Nous allons aussi voir comment la FIFA a généré des millions pour devenir l’instance dirigeante la plus riche du sport mondial.

Plus de pays à la FIFA qu‘à l’ONU

La mission affichée par la FIFA est simple : “développer le jeu, toucher le Monde, construire un meilleur avenir”. En 2016, il y a 209 membres qui cherchent à accomplir cette mission. Il y a donc davantage de membres qu’aux Nations unies.

Pour être éligible et pouvoir adhérer à la FIFA, les associations nationales et les fédérations doivent faire partie de l’une des six confédérations continentales.

Il y a l’UEFA pour l’Europe, la CAF pour l’Afrique, la CONCACAF pour l’Amérique du Nord, l’Amérique Centrale et les Caraïbes, l’AFC pour l’Asie, la CONMEBOL pour l’Amérique du Sud et l’OFC pour les nations de l’Océanie.

Les 209 membres de ces Confédérations forment le Congrès de la FIFA, le Parlement du football mondial, l’organisme suprême et législatif de la FIFA.

Il prend des décisions concernant l’adoption des lois, l’acceptation de nouvelles associations nationales, l’organisation d‘élections – plus particulièrement pour la présidence de la FIFA – et depuis 2011, il décide des pays hôtes de la Coupe du monde.

Un terreau fertile pour la corruption

Chaque association-membre obtient un vote, une voix, indépendamment de sa taille et de son intérêt pour le football.

C’est un principe démocratique, mais beaucoup d’observateurs estiment que cela augmente les risques de corruption puisque cela donne énormément d’influence à des petits pays.

Un vote de la minuscule île caribéenne de Montserrat pèse autant qu’un vote d’un pays de football aussi puissant que l’Allemagne.

Au-dessus du Congrès, il y a le Comité exécutif de la FIFA qui rassemble les “huiles” pour utiliser une expression populaire. Il décide de l’organisation des compétitions et du développement du football en général.

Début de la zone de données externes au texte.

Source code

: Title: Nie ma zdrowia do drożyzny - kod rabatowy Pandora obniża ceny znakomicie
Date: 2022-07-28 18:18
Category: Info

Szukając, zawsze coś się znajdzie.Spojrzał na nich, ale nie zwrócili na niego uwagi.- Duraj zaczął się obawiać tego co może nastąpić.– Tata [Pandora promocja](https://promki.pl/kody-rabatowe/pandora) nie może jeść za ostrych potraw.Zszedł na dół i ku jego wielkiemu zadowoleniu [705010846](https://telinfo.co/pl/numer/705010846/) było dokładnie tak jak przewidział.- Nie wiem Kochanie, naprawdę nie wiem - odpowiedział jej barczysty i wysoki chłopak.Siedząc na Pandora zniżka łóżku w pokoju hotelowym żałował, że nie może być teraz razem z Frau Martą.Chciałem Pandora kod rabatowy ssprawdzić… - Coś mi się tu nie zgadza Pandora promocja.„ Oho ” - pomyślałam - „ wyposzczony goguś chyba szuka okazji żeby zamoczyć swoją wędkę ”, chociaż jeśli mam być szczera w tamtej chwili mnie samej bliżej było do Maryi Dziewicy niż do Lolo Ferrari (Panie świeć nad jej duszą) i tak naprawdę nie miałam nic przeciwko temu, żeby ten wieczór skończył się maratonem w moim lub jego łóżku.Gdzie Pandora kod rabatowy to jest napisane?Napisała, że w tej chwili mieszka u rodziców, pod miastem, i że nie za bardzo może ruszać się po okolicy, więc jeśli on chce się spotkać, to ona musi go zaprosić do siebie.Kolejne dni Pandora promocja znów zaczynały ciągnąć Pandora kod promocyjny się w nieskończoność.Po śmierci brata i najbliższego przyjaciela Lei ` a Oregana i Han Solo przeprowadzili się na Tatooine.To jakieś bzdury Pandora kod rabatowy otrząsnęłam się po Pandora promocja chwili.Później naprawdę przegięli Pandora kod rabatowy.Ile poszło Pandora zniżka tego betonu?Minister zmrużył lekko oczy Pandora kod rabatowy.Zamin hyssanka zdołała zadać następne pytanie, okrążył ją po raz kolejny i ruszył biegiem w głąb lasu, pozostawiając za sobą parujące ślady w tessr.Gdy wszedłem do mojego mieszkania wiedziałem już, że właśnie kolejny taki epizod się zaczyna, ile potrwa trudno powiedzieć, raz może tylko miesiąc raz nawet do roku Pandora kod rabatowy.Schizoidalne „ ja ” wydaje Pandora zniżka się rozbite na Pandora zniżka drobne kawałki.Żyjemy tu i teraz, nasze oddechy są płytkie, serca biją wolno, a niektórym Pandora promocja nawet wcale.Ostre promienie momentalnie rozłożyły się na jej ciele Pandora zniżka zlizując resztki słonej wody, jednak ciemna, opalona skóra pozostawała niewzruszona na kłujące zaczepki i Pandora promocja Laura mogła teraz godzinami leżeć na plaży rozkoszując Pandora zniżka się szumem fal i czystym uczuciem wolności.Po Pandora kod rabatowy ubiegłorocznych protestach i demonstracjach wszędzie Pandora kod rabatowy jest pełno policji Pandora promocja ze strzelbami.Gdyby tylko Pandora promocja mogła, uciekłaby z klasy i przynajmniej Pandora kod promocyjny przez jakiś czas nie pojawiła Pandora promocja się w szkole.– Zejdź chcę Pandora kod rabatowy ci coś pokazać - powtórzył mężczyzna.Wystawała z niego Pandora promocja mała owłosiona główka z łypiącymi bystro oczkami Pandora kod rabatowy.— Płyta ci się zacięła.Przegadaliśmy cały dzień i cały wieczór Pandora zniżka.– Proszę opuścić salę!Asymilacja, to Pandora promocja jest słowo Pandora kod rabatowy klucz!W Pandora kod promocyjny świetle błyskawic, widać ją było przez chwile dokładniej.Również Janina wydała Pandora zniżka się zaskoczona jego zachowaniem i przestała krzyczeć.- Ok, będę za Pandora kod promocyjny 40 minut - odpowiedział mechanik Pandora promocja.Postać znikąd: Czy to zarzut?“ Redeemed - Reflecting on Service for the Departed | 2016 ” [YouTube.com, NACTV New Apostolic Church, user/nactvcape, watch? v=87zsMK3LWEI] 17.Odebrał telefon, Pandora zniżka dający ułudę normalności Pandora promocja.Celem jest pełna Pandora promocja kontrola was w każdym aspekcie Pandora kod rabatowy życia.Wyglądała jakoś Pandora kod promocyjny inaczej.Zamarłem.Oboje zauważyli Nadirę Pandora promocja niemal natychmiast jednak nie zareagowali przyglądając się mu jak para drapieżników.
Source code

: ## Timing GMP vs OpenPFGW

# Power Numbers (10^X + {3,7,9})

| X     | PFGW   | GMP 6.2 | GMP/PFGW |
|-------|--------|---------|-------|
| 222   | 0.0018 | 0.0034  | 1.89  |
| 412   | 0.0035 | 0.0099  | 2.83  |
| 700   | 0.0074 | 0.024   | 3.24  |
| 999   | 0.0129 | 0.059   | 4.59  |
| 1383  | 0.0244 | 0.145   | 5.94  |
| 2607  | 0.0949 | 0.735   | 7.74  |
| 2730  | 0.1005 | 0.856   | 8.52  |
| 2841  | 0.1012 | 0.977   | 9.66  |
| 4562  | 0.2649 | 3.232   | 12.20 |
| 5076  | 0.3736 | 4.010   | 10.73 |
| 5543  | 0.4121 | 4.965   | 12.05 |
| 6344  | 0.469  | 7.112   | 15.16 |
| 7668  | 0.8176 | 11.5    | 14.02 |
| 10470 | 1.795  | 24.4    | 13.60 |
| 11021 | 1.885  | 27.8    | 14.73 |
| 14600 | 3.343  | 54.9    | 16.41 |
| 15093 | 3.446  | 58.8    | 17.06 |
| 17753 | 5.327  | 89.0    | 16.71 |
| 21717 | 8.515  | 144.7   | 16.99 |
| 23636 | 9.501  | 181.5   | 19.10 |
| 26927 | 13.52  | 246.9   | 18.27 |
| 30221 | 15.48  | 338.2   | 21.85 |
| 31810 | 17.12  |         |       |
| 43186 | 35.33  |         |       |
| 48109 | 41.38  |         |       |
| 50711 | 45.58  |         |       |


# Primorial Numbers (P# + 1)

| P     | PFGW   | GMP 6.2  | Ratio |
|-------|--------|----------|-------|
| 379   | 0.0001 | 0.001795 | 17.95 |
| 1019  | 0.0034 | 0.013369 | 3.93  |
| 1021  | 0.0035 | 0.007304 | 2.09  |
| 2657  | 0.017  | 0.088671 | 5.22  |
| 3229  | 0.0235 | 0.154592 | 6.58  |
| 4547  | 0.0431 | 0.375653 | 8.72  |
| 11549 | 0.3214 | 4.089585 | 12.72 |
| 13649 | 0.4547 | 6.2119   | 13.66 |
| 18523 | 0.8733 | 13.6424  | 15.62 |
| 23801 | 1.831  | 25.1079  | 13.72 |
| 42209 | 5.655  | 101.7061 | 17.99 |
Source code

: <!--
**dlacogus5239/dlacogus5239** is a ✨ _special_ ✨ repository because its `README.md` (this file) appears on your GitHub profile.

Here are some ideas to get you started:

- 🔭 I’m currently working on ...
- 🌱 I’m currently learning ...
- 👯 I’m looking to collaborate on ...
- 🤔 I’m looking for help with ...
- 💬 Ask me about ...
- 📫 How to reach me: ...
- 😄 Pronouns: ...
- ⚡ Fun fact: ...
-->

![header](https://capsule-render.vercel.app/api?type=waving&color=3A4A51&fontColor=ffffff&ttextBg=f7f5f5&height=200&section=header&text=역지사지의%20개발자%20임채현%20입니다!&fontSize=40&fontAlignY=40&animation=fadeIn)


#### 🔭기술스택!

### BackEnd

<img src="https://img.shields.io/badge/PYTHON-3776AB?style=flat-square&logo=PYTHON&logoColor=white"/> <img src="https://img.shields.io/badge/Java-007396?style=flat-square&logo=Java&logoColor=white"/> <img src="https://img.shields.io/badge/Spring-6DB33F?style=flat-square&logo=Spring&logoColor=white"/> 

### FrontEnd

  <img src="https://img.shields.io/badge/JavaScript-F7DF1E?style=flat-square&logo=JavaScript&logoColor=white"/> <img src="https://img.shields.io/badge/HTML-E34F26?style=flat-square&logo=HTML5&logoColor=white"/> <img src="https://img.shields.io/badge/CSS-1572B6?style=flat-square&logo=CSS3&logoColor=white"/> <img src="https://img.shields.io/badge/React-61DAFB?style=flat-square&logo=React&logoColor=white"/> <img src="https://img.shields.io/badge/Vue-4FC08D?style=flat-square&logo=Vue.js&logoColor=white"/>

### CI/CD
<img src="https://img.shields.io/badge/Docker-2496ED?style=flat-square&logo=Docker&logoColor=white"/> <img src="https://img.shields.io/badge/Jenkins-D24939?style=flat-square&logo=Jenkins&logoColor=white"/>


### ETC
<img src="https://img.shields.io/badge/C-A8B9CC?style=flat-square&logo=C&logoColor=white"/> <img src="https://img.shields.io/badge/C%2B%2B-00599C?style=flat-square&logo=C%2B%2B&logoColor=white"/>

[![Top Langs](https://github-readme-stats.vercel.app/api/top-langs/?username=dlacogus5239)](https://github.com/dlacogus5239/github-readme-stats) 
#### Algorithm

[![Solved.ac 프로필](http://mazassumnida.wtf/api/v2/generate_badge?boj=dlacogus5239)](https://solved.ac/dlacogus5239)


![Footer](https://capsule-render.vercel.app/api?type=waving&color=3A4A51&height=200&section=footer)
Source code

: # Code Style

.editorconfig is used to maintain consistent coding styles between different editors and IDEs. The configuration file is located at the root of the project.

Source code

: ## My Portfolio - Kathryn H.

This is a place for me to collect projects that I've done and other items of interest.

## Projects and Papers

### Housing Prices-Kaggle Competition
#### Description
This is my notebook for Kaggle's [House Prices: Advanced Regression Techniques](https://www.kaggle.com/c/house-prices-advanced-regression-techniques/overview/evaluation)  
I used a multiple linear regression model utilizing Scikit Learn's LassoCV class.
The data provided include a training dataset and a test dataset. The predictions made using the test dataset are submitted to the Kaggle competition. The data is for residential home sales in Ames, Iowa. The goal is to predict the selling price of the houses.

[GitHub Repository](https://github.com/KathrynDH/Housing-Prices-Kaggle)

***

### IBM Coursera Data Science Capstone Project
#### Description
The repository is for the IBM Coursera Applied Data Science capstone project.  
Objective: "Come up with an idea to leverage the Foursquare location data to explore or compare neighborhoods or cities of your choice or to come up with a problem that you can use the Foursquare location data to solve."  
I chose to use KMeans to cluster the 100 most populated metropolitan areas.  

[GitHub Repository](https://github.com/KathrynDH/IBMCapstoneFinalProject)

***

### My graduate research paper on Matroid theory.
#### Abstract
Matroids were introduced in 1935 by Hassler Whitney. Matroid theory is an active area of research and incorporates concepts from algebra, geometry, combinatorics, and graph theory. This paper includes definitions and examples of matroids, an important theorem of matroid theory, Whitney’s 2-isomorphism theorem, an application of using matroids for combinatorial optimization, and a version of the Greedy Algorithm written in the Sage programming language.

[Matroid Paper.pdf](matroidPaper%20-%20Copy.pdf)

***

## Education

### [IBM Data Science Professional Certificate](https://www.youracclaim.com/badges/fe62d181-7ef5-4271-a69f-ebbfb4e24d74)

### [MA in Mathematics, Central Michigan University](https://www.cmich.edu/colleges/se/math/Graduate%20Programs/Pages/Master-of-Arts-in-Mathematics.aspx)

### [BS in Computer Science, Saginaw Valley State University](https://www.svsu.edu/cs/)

Quand les ennuis ont-ils commencé ?

Pendant le règne de 24 ans de l’ancien président Joao Havelange, il y avait toujours une odeur de soufre.

Selon des documents émanant de tribunaux suisses en 2011, Havelange et son gendre Ricardo Teixeira, un ancien président de la Fédération brésilienne de football, se sont remplis les poches dans les années 90 en obtenant des millions de dollars d’une entreprise de marketing en échange des droits de diffusion des compétitions organisées par la FIFA. Mais il n’y a jamais eu de procès.

Havelange a présidé la FIFA jusqu’en 1998, date à laquelle Sepp Blatter, son secrétaire général de longue date et son bras droit, a pris sa succession. Une culture de corruption était déjà présente au sein de la FIFA, mais c’est sous le règne de Sepp Blatter qu’elle a éclaté au grand jour.

Une enquête préliminaire sur les conditions d’attribution suspectes des Coupes du monde 2018 et 2022 a été menée par le FBI, avec l’aide des autorités suisses, pour s’intéresser aux transactions financières parfois louches effectuées par la FIFA depuis des décennies.

Un informateur nommé Blazer

Tout cela ne serait sans doute pas arrivé sans Chuck Blazer, un ancien membre corrompu du Comité exécutif de la FIFA qui est devenu l’informateur du FBI.

Celui qui était la personne la plus influente du soccer aux États-Unis a voyagé à bord de jets privés, entouré d’amis célèbres, et il a placé son argent dans des comptes bancaires offshores.

Il louait aussi un appartement pour 18.000 dollars par mois à la Trump Tower plus un autre à 6.000 dollars par mois uniquement pour ses chats !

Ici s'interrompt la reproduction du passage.